As the technology of using QR Codes is growing in use and popularity, hackers are seen embedding malicious URLs tucked with customized malware into QR Codes. Thus, allowing them to exfiltrate data from the victimized device when scanned. Or, diverting them to a malicious web portal that makes them divulge credentials, making the hacker gain an upper hand.
A recent survey conducted by MobileIron discovered that 71% of respondents responded that they cannot differentiate between a malicious or legitimate QR Code.
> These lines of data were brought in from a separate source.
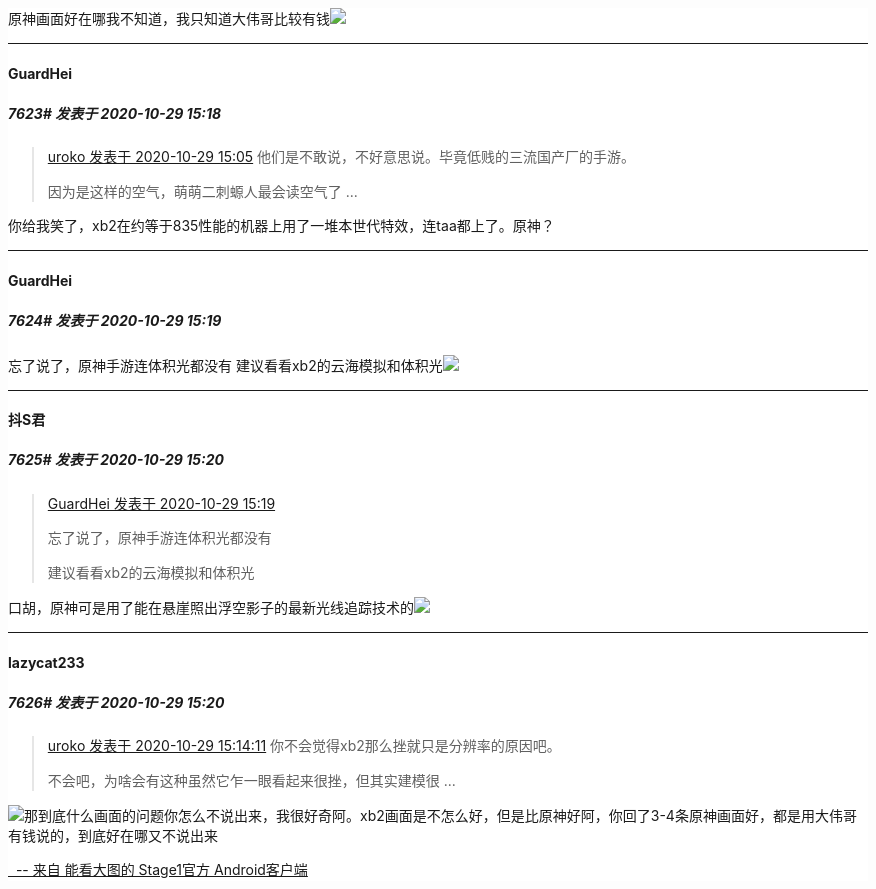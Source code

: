 
原神画面好在哪我不知道，我只知道大伟哥比较有钱<img src="https://static.saraba1st.com/image/smiley/carton2017/177.png" referrerpolicy="no-referrer">


*****

####  GuardHei  
##### 7623#       发表于 2020-10-29 15:18


<blockquote><a href="httphttps://bbs.saraba1st.com/2b/forum.php?mod=redirect&amp;goto=findpost&amp;pid=49216949&amp;ptid=1922041" target="_blank">uroko 发表于 2020-10-29 15:05</a>
他们是不敢说，不好意思说。毕竟低贱的三流国产厂的手游。

因为是这样的空气，萌萌二刺螈人最会读空气了 ...</blockquote>
你给我笑了，xb2在约等于835性能的机器上用了一堆本世代特效，连taa都上了。原神？


*****

####  GuardHei  
##### 7624#       发表于 2020-10-29 15:19


忘了说了，原神手游连体积光都没有
建议看看xb2的云海模拟和体积光<img src="https://static.saraba1st.com/image/smiley/face2017/037.png" referrerpolicy="no-referrer">


*****

####  抖S君  
##### 7625#       发表于 2020-10-29 15:20


<blockquote><a href="httphttps://bbs.saraba1st.com/2b/forum.php?mod=redirect&amp;goto=findpost&amp;pid=49217133&amp;ptid=1922041" target="_blank">GuardHei 发表于 2020-10-29 15:19</a>

忘了说了，原神手游连体积光都没有

建议看看xb2的云海模拟和体积光</blockquote>
口胡，原神可是用了能在悬崖照出浮空影子的最新光线追踪技术的<img src="https://static.saraba1st.com/image/smiley/face2017/053.png" referrerpolicy="no-referrer">


*****

####  lazycat233  
##### 7626#       发表于 2020-10-29 15:20


<blockquote><a href="httphttps://bbs.saraba1st.com/2b/forum.php?mod=redirect&amp;goto=findpost&amp;pid=49217062&amp;ptid=1922041" target="_blank">uroko 发表于 2020-10-29 15:14:11</a>
你不会觉得xb2那么挫就只是分辨率的原因吧。

不会吧，为啥会有这种虽然它乍一眼看起来很挫，但其实建模很 ...</blockquote><img src="https://static.saraba1st.com/image/smiley/face2017/037.png" referrerpolicy="no-referrer">那到底什么画面的问题你怎么不说出来，我很好奇阿。xb2画面是不怎么好，但是比原神好阿，你回了3-4条原神画面好，都是用大伟哥有钱说的，到底好在哪又不说出来

[  -- 来自 能看大图的 Stage1官方 Android客户端](https://www.coolapk.com/apk/140634)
And only 13% of them know that a Quick Response code can open up an URL to victims, and 20% believe that a scanning code can draft an email or connect a phone call to initiate a text message.
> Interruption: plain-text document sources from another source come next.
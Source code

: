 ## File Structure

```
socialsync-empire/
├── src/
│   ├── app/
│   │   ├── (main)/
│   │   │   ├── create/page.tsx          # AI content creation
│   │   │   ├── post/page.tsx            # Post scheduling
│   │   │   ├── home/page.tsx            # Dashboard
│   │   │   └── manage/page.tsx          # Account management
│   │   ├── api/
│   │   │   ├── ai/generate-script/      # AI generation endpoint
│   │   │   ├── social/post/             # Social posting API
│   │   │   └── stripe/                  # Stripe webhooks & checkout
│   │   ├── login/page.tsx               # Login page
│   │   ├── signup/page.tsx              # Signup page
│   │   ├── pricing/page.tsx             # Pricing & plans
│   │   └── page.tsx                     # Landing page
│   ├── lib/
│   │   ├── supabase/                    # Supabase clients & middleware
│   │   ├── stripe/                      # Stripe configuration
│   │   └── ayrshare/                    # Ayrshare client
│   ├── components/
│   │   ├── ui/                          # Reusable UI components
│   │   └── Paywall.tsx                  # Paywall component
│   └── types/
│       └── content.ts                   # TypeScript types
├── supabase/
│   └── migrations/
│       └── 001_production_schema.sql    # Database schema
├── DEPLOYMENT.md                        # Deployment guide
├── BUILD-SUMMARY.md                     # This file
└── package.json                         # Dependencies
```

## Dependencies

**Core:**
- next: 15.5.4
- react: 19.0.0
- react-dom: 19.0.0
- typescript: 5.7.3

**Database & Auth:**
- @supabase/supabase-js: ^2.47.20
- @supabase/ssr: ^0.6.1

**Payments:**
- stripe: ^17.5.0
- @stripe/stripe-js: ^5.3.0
The highlight of this survey is that 51% of respondents know that QR codes do not exhibit privacy, security, and render financial help- but still use as they ease their digital lives to a certain extent.
So, how to protect from Malicious QR Codes
Just watch them closely and see if a hacker/s has posted a fake Quick Response code on a legitimate poster. And if you suspect something fishy, just avoid scanning the code.
Never- Ever share your details via QR codes as it can land you into trouble as it can be a code loaded on a phishing page and entering sensitive info can land you into deep trouble.
Most of the QR code scanner asks the victim about a possible URL they could be visiting after scanning the code and this allows the visitor to think before visiting the malicious webpage.